Envelhecimento da população exige mudanças nos produtosEstamos ficando mais velhos. Não só porque o tempo passa para todos, mas principalmente porque estamos mais saudáveis e temos menos filhos. Não por acaso, a expectativa de vida da população em geral vem aumentando.

Isso é o que a A.T. Kearney intitulou de Agequake (ou terremoto demográfico, em tradução livre para o português) no estudo “Compreendendo as necessidades e consequências do envelhecimento do consumidor”, divulgado no dia 20 de março deste ano. Com um mercado de consumo e serviços adaptado aos mais novos, empresas de diversos setores precisaram se repaginar para atingir esse novo público de terceira idade.

Mesmo que as adaptações sejam muito mais urgentes nos países mais desenvolvidos, no Brasil a idade já bate à porta. Em 35 anos, o mundo deverá ter mais pessoas com mais de 60 anos que menores de 15. No Brasil, essa inflexão é esperada já em meados de 2030.

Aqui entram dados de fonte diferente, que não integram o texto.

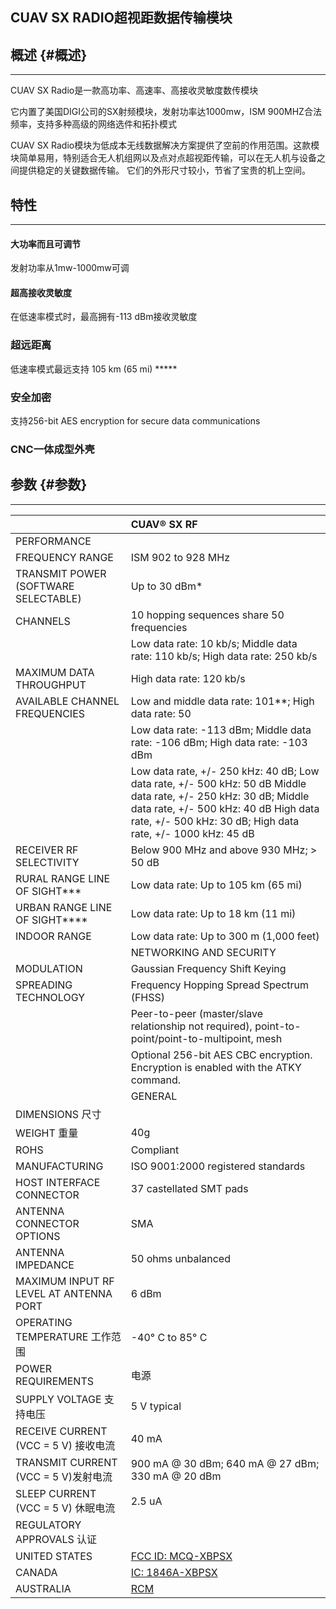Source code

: ## CUAV SX RADIO超视距数据传输模块

## 概述 {#概述}

---

CUAV SX Radio是一款高功率、高速率、高接收灵敏度数传模块

它内置了美国DIGI公司的SX射频模块，发射功率达1000mw，ISM 900MHZ合法频率，支持多种高级的网络选件和拓扑模式

CUAV SX Radio模块为低成本无线数据解决方案提供了空前的作用范围。这款模块简单易用，特别适合无人机组网以及点对点超视距传输，可以在无人机与设备之间提供稳定的关键数据传输。 它们的外形尺寸较小，节省了宝贵的机上空间。

## 特性

---

#### 大功率而且可调节

发射功率从1mw-1000mw可调

#### 超高接收灵敏度

在低速率模式时，最高拥有-113 dBm接收灵敏度

### 超远距离

低速率模式最远支持 105 km \(65 mi\) \*\*\*\*\*

### 安全加密

支持256-bit AES encryption for secure data communications

### CNC一体成型外壳



## 参数 {#参数}

---

|  | CUAV® SX RF |
| :--- | :--- |
| PERFORMANCE |  |
| FREQUENCY RANGE | ISM 902 to 928 MHz |
| TRANSMIT POWER \(SOFTWARE SELECTABLE\) | Up to 30 dBm\* |
| CHANNELS | 10 hopping sequences share 50 frequencies |
|  | Low data rate: 10 kb/s; Middle data rate: 110 kb/s; High data rate: 250 kb/s |
| MAXIMUM DATA THROUGHPUT | High data rate: 120 kb/s |
| AVAILABLE CHANNEL FREQUENCIES | Low and middle data rate: 101\*\*; High data rate: 50 |
|  | Low data rate: -113 dBm; Middle data rate: -106 dBm; High data rate: -103 dBm |
|  | Low data rate, +/- 250 kHz: 40 dB; Low data rate, +/- 500 kHz: 50 dB Middle data rate, +/- 250 kHz: 30 dB; Middle data rate, +/- 500 kHz: 40 dB High data rate, +/- 500 kHz: 30 dB; High data rate, +/- 1000 kHz: 45 dB |
| RECEIVER RF SELECTIVITY | Below 900 MHz and above 930 MHz; &gt; 50 dB |
| RURAL RANGE LINE OF SIGHT\*\*\* | Low data rate: Up to 105 km \(65 mi\) |
| URBAN RANGE LINE OF SIGHT\*\*\*\* | Low data rate: Up to 18 km \(11 mi\) |
| INDOOR RANGE | Low data rate: Up to 300 m \(1,000 feet\) |
|  | NETWORKING AND SECURITY |
| MODULATION | Gaussian Frequency Shift Keying |
| SPREADING TECHNOLOGY | Frequency Hopping Spread Spectrum \(FHSS\) |
|  | Peer-to-peer \(master/slave relationship not required\), point-to-point/point-to-multipoint, mesh |
|  | Optional 256-bit AES CBC encryption. Encryption is enabled with the ATKY command. |
|  | GENERAL |
| DIMENSIONS 尺寸 |  |
| WEIGHT        重量 | 40g |
| ROHS | Compliant |
| MANUFACTURING | ISO 9001:2000 registered standards |
| HOST INTERFACE CONNECTOR | 37 castellated SMT pads |
| ANTENNA CONNECTOR OPTIONS | SMA |
| ANTENNA IMPEDANCE | 50 ohms unbalanced |
| MAXIMUM INPUT RF LEVEL AT ANTENNA PORT | 6 dBm |
| OPERATING TEMPERATURE 工作范围 | -40° C to 85° C |
| POWER REQUIREMENTS | 电源 |
| SUPPLY VOLTAGE 支持电压 | 5 V typical |
| RECEIVE CURRENT \(VCC = 5 V\) 接收电流 | 40 mA |
| TRANSMIT CURRENT \(VCC = 5 V\)发射电流 | 900 mA @ 30 dBm; 640 mA @ 27 dBm; 330 mA @ 20 dBm |
| SLEEP CURRENT \(VCC = 5 V\) 休眠电流 | 2.5 uA |
| REGULATORY APPROVALS 认证 |  |
| UNITED STATES | [FCC ID: MCQ-XBPSX](https://www.digi.com/resources/certifications) |
| CANADA | [IC: 1846A-XBPSX](https://www.digi.com/resources/certifications) |
| AUSTRALIA | [RCM](https://www.digi.com/resources/certifications) |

Os principais setores afetados serão os de serviços e de bens de consumo, com destaque para os alimentos e cuidados pessoais. “As empresas vão ter de entender que o público idoso não será mais uma minoria”, afirma Carlos Higo, diretor da A.T. Kearney.

O brasileiro já larga com uma vantagem frente ao processo de envelhecimento da população nos países desenvolvidos. Uma vez que em países como Alemanha, França e Espanha esse processo já esta em estágio mais avançado, é possível trazer as experiências das empresas de lá, que já readaptaram sua forma de produzir e criar produtos.

A pesquisa aponta um enriquecimento da população idosa. Por exemplo, nos Estados Unidos os ativos financeiros de maiores de 50 anos respondem por 80% deste mercado. No ano passado, gastaram US$ 17 bilhões a mais em carros que os mais jovens, abaixo de 50 anos.

“Estamos assistindo a uma população idosa se desenvolver com melhora no poder aquisitivo”, diz Higo. A expectativa é que já em 2020, os idosos representem 15,4% do consumo nacional – em 2005 essa participação era de 9,7%.

O segundo viés de mudança está no comportamento. Ao contrário dos jovens, que têm larga disposição para sair, conduz carros e vive o cotidiano de forma independente, os mais velhos tendem a aumentar o uso do e-commerce.

“O brasileiro já gosta de tecnologia e é muito adepto das compras pela internet”, diz Pietro Gandolfi, diretor da A.T. Kearney. Ao contrário do que têm sido visto, a próxima geração de idosos já viveu boa parte da idade ativa dentro do ambiente tecnológico, o que deve facilitar esse acesso. “O hábito de usar a tecnologia vai continuar com a geração”, afirma.